Kathleen Morris, 69, of Telford Court, St Albans, told the jury at St Albans Crown Court how she had run from her flat screaming and banged on neighbours' doors but no-one had come to her aid.

The pensioner, who had suffered a stroke some five weeks before, was listening to the radio through earphones when the intruder entered her flat at about 2.45am on July 18 last year.

She said: "I was putting down the radio when I thought I saw a person; I thought it was my imagination.

"I got up and I went to the front door and then I noticed that it was a little bit ajar.

"Then I opened it all the way and stood on the landing; I looked back and I saw him."

Mrs Morris, who lives on the fifth floor of the 11-storey tower block in Alma Road, broke down in tears as she told the court how she had panicked and fallen over while running down the corridor knocking on neighbours' doors for help.

She said: "I was just so frightened; I just kept screaming and screaming."

Twenty-eight-year-old Desmond Asafo-Adjei of Hill End Lane, St Albans, was found guilty on Friday of aggravated burglary.

Judge Marie Catterson said he could expect a "lengthy and substantial" prison sentence for the crime.

Asafo-Adjei's lawyer Jonathan Ray claimed the man had barged into Mrs Morris' flat because he was fleeing an attacker who had threatened him with a knife.

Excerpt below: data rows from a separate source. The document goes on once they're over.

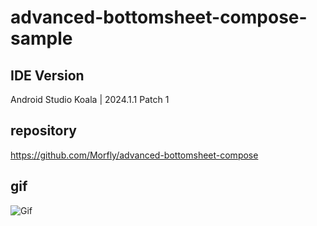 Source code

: # advanced-bottomsheet-compose-sample

## IDE Version
Android Studio Koala | 2024.1.1 Patch 1

## repository
https://github.com/Morfly/advanced-bottomsheet-compose

## gif
![Gif](https://github.com/user-attachments/assets/2ee76573-a3ce-4b79-a783-6ec2d43b6b13)

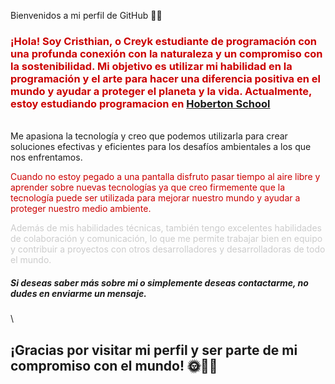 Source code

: Bienvenidos a mi perfil de GitHub 🐾🌞

### <span style="color: #CC0000;">¡Hola! Soy Cristhian, o Creyk estudiante de programación con una profunda conexión con la naturaleza y un compromiso con la sostenibilidad. Mi objetivo es utilizar mi habilidad en la programación y el arte para hacer una diferencia positiva en el mundo y ayudar a proteger el planeta y la vida. Actualmente, estoy estudiando programacion en [Hoberton School](https://www.holbertonschool.com/)
\
Me apasiona la tecnología y creo que podemos utilizarla para crear soluciones efectivas y eficientes para los desafíos ambientales a los que nos enfrentamos.

<span style="color: #CC0000;">Cuando no estoy pegado a una pantalla disfruto pasar tiempo al aire libre y aprender sobre nuevas tecnologías ya que creo firmemente que la tecnología puede ser utilizada para mejorar nuestro mundo y ayudar a proteger nuestro medio ambiente.

<span style="color: #CCCCCC;">Además de mis habilidades técnicas, también tengo excelentes habilidades de colaboración y comunicación, lo que me permite trabajar bien en equipo y contribuir a proyectos con otros desarrolladores y desarrolladoras de todo el mundo.

##### ***Si deseas saber más sobre mi o simplemente deseas contactarme, no dudes en enviarme un mensaje.***
\
## **¡Gracias por visitar mi perfil y ser parte de mi compromiso con el mundo! 🌞🌱🐾**



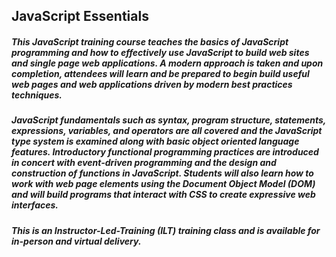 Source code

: ## JavaScript Essentials

##### This JavaScript training course teaches the basics of JavaScript programming and how to effectively use JavaScript to build web sites and single page web applications. A modern approach is taken and upon completion, attendees will learn and  be prepared to begin build useful web pages and web applications driven by modern best practices techniques. 

##### JavaScript fundamentals such as syntax, program structure, statements, expressions, variables, and operators are all covered and the JavaScript type system is examined along with basic object oriented language features. Introductory functional programming practices are introduced in concert with event-driven programming and the design and construction of functions in JavaScript. Students will also learn how to work with web page elements using the Document Object Model (DOM) and will build programs that interact with CSS to create expressive web interfaces.

##### This is an Instructor-Led-Training (ILT) training class and is available for in-person and virtual delivery.
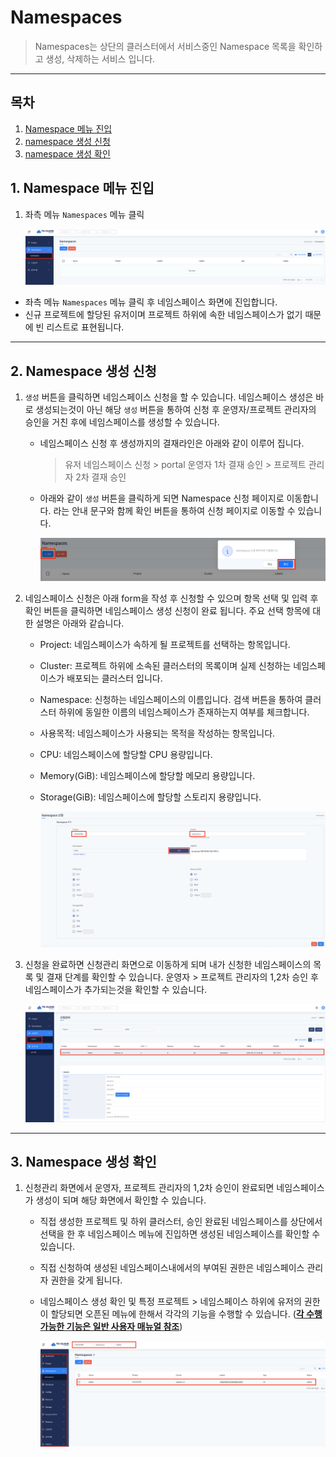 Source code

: # Namespaces

> Namespaces는 상단의 클러스터에서 서비스중인 Namespace 목록을 확인하고 생성, 삭제하는 서비스 입니다.&#x20;

---
## **목차**
1. [Namespace 메뉴 진입](#1-namespace-메뉴-진입)
2. [namespace 생성 신청](#2-namespace-생성-신청)
3. [namespace 생성 확인](#3-namespace-생성-확인)

## 1. Namespace 메뉴 진입

1. 좌측 메뉴 `Namespaces` 메뉴 클릭

     ![](./img/namespace_menu.png)

 - 좌측 메뉴 `Namespaces` 메뉴 클릭 후 네임스페이스 화면에 진입합니다.
 - 신규 프로젝트에 할당된 유저이며 프로젝트 하위에 속한 네임스페이스가 없기 때문에 빈 리스트로 표현됩니다.

---

## 2. Namespace 생성 신청

1. `생성` 버튼을 클릭하면 네임스페이스 신청을 할 수 있습니다. 네임스페이스 생성은 바로 생성되는것이 아닌 해당 `생성` 버튼을 통하여 신청 후 운영자/프로젝트 관리자의 승인을 거친 후에 네임스페이스를 생성할 수 있습니다.
   -  네임스페이스 신청 후 생성까지의 결재라인은 아래와 같이 이루어 집니다.

      > 유저 네임스페이스 신청 > portal 운영자 1차 결재 승인 > 프로젝트 관리자 2차 결재 승인
         
   - 아래와 같이 `생성` 버튼을 클릭하게 되면 Namespace 신청 페이지로 이동합니다. 라는 안내 문구와 함께 확인 버튼을 통하여 신청 페이지로 이동할 수 있습니다.

     ![](./img/namespace_create_button.png)

2. 네임스페이스 신청은 아래 form을 작성 후 신청할 수 있으며 항목 선택 및 입력 후 확인 버튼을 클릭하면 네임스페이스 생성 신청이 완료 됩니다. 주요 선택 항목에 대한 설명은 아래와 같습니다.
   - Project: 네임스페이스가 속하게 될 프로젝트를 선택하는 항목입니다.  
   - Cluster: 프로젝트 하위에 소속된 클러스터의 목록이며 실제 신청하는 네임스페이스가 배포되는 클러스터 입니다.
   - Namespace: 신청하는 네임스페이스의 이름입니다. 검색 버튼을 통하여 클러스터 하위에 동일한 이름의 네임스페이스가 존재하는지 여부를 체크합니다.
   - 사용목적: 네임스페이스가 사용되는 목적을 작성하는 항목입니다.
   - CPU: 네임스페이스에 할당할 CPU 용량입니다.
   - Memory(GiB): 네임스페이스에 할당할 메모리 용량입니다.
   - Storage(GiB): 네임스페이스에 할당할 스토리지 용량입니다.

     ![](./img/namespace_application.png)

3. 신청을 완료하면 신청관리 화면으로 이동하게 되며 내가 신청한 네임스페이스의 목록 및 결재 단계를 확인할 수 있습니다. 운영자 > 프로젝트 관리자의 1,2차 승인 후 네임스페이스가 추가되는것을 확인할 수 있습니다.

     ![](./img/namespace_application_management.png)

--- 

## 3. Namespace 생성 확인

1. 신청관리 화면에서 운영자, 프로젝트 관리자의 1,2차 승인이 완료되면 네임스페이스가 생성이 되며 해당 화면에서 확인할 수 있습니다.
   - 직접 생성한 프로젝트 및 하위 클러스터, 승인 완료된 네임스페이스를 상단에서 선택을 한 후 네임스페이스 메뉴에 진입하면 생성된 네임스페이스를 확인할 수 있습니다.
   - 직접 신청하여 생성된 네임스페이스내에서의 부여된 권한은 네임스페이스 관리자 권한을 갖게 됩니다.
   - 네임스페이스 생성 확인 및 특정 프로젝트 > 네임스페이스 하위에 유저의 권한이 할당되면 오픈된 메뉴에 한해서 각각의 기능을 수행할 수 있습니다. (<U>**각 수행 가능한 기능은 일반 사용자 매뉴얼 참조**</U>)   

     ![](./img/namespace_create_result.png)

Police found a kitchen knife hidden in a pile of shoes at Mrs Morris' flat which Asafo-Adjei claimed he had picked up because he was frightened. However, Mrs Morris insisted the knife did not belong to her.

Prosecuting lawyer Lucy Kennedy said: "Asafo-Adjei says he barged into Mrs Morris' flat seeking protection. We say he was not being chased; that is a story he made up.

"We say that at the time he went into the flat he was armed with his own knife."

It emerged in court that the man had been found guilty of carrying a similar weapon in St Albans city centre just weeks before and was still on bail for the offence when he broke into the Telford Court flat. He also had previous convictions for domestic burglary, affray and possession of heroin.

A statement from Telford Court resident Leanne McCulloch testified to the screaming which echoed around the tower block on the night of the burglary. She said: "It was very high-pitched and sounded like the person was absolutely terrified. It sounded like someone was being killed."

In a letter to the judge, read out after the proceedings, Mrs Morris told how her grandchildren no longer felt safe staying in the flat, which she had bought to be near them.

She wrote: "I have never experienced an ordeal like it."

Speaking after the trial, Mrs Morris described with distress how no one had responded when she cried out for help.

She said: "I could have been dead and not one person came to my aid.

"If people could hear me screaming, then why didn't they get up here and help me?"